In the last post, we talked about 2012 — the year deep learning stopped being an academic curiosity and started winning. But before we can appreciate why that moment mattered, we need to understand what these networks actually do, mechanically, when you feed them a number. Not the hand-wavy "it's like a brain" version. The actual math, the actual shapes, the actual reason a stack of matrix multiplications can approximate almost any function you throw at it.
So let's go back to the simplest possible neural network — one that isn't even really a network yet — and build up from there.
The perceptron: one line, one decision
Strip away everything, and a perceptron does exactly one thing: it draws a straight line (or a plane, or a hyperplane, depending on dimension) and asks which side are you on?
Given an input vector x and a weight vector w, the perceptron computes:
ŷ = sign(w · x)
That's the whole model. Multiply, sum, check the sign. If w · x is positive, predict one class; if negative, predict the other.
The geometry here is worth sitting with, because it explains both the perceptron's power and its ceiling. The equation w · x = 0 defines a hyperplane, and w is the vector perpendicular to that hyperplane. For any point not sitting exactly on the boundary, w · x is proportional to that point's signed distance from it — positive on one side, negative on the other. The perceptron isn't doing anything conceptually deep; it's just measuring which side of a line you fell on and reporting the sign.

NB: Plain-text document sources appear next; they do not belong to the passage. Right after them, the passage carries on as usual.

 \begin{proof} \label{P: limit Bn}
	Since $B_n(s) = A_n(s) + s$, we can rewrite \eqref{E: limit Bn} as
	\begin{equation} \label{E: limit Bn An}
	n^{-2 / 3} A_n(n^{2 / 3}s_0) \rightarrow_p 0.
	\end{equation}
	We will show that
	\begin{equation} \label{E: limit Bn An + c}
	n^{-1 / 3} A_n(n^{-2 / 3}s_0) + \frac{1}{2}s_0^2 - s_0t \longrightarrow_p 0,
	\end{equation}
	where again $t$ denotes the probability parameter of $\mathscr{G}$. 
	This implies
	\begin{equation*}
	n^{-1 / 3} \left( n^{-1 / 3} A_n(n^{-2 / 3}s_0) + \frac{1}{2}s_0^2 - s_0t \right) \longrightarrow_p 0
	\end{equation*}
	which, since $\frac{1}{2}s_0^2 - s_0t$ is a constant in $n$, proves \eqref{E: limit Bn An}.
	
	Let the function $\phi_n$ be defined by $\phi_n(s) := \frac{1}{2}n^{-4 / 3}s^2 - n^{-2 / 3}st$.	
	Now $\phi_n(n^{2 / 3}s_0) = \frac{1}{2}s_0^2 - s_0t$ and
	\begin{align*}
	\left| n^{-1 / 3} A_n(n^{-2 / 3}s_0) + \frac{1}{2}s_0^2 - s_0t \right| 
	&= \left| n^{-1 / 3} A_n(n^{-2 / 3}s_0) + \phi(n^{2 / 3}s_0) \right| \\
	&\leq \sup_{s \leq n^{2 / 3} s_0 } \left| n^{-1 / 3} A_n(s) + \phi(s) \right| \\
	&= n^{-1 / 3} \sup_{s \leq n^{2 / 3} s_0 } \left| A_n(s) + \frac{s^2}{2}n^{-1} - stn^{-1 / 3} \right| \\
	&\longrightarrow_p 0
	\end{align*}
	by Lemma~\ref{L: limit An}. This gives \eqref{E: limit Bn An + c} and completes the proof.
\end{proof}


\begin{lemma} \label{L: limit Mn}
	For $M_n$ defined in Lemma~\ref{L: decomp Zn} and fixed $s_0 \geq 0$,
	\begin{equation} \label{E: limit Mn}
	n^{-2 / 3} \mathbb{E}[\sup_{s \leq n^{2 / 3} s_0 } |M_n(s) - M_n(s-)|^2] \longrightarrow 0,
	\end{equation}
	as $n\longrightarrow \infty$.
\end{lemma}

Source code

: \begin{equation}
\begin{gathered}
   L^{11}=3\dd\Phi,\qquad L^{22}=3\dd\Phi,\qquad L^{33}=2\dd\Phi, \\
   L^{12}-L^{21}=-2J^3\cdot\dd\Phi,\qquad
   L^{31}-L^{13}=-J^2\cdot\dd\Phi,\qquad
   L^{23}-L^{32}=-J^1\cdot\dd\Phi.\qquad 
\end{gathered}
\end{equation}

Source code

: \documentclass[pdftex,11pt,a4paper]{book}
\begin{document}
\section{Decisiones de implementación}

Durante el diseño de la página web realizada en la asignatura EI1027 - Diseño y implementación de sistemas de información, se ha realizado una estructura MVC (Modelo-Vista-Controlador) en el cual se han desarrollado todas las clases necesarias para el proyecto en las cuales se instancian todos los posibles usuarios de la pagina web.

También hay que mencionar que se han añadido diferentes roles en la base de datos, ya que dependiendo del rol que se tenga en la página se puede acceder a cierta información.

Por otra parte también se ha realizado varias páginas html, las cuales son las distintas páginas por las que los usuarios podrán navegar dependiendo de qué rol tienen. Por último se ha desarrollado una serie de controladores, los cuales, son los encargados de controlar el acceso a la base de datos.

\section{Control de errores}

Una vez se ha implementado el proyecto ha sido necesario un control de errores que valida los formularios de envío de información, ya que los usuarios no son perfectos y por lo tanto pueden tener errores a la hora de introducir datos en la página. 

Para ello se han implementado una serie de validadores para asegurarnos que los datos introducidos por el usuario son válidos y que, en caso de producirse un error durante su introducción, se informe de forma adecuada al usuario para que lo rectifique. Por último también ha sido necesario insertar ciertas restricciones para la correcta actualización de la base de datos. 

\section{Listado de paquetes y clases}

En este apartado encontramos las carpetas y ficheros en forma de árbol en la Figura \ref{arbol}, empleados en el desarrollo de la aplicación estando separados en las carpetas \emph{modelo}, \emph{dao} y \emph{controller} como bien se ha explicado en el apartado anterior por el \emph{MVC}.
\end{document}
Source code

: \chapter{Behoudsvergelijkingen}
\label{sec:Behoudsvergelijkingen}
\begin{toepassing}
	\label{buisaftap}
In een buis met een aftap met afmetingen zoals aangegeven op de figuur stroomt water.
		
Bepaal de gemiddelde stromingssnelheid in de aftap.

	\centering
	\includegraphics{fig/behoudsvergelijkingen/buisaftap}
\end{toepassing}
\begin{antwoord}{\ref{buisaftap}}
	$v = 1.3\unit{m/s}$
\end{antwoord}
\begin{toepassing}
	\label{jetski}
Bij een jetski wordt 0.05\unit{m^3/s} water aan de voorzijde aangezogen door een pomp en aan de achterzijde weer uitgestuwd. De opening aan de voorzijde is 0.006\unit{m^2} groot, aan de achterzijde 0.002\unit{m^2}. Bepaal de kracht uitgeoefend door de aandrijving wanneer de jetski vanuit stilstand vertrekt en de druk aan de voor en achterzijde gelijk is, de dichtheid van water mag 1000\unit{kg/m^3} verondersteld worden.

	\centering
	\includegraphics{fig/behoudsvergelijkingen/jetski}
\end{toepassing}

This is also exactly why a single perceptron cannot solve XOR. Plot the four XOR points and you'll see the two classes sitting diagonally opposite each other — there is no single straight line that separates them. The perceptron's decision boundary is always a hyperplane, no matter how you tune the weights, so a problem like XOR is simply out of reach for it. This limitation, formalized in Minsky and Papert's 1969 book Perceptrons, is a big part of why AI research funding dried up for most of the 1970s — the "AI winter" wasn't caused by hype dying naturally, it was caused by a proof that the simplest version of this idea had a hard ceiling.
From one decision to a network of decisions
The fix turns out to be almost embarrassingly simple: stack more of them, and swap the sign function for something smoother.
A multi-layer perceptron (MLP) takes the same building block — weighted sum, then a function applied to it — and arranges many of them into layers. An input layer supplies the raw data, one or more hidden layers transform it, and an output layer produces the final prediction. Each hidden neuron receives a weighted sum of everything in the previous layer, applies a non-linearity, and passes the result forward.
That non-linearity is not optional decoration — it's the entire reason depth matters. Here's the argument: if every layer were purely linear, then a three-layer network would compute
ŷ = W₃(W₂(W₁x)) = (W₃W₂W₁)x
and W₃W₂W₁ is just... another matrix. Multiply as many linear layers together as you like, and you still only get a single linear transformation. Depth would be a complete waste of compute. The non-linear activation function sandwiched between each linear step is what stops this collapse from happening and gives depth an actual reason to exist.
Picking a non-linearity: sigmoid, tanh, ReLU
Not all activation functions are created equal, and the field's history is basically a story of people discovering why their current favorite has a problem, and fixing it.
Sigmoid was the first popular choice — an S-shaped curve squashing everything into (0, 1), with a conveniently simple derivative: f(x)(1 − f(x)). The catch is that this derivative maxes out at just 0.25, and collapses toward zero the moment you move more than a few units away from 0. The function saturates.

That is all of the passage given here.